YOUR GOAL:
Return each line exactly as written. Begin with the first line of the entries and end with the line that has "The system aims".

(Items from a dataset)
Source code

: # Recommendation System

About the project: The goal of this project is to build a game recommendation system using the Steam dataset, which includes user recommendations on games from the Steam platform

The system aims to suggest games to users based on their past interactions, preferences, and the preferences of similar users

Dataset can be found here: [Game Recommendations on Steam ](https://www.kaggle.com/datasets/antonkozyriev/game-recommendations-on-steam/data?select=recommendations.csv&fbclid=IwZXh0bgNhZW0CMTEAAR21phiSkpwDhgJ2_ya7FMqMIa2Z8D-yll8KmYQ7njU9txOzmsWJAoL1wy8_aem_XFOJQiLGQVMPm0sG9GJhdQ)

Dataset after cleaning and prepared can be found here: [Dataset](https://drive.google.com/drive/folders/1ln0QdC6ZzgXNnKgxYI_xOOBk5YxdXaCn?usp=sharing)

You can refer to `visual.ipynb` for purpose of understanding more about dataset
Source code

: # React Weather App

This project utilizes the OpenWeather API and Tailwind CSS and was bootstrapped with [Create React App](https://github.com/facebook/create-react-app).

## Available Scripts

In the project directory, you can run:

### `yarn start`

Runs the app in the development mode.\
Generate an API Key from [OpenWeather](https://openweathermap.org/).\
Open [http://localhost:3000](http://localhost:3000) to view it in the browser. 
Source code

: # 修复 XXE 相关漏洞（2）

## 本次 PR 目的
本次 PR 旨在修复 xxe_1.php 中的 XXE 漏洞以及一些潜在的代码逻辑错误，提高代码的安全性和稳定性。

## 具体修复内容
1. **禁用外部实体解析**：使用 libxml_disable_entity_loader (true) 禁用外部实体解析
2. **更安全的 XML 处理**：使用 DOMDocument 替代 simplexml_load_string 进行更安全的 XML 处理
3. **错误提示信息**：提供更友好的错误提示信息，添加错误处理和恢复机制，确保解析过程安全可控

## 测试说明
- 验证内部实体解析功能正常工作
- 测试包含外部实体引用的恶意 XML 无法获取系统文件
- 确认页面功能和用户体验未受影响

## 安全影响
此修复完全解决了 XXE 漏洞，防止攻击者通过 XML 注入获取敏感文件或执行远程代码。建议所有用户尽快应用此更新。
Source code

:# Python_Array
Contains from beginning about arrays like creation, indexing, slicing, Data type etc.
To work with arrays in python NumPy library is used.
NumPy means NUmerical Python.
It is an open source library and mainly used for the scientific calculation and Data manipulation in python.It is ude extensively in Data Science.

REPLY TO THE EXERCISE:
Source code

: # Recommendation System

About the project: The goal of this project is to build a game recommendation system using the Steam dataset, which includes user recommendations on games from the Steam platform

The system aims to suggest games to users based on their past interactions, preferences, and the preferences of similar users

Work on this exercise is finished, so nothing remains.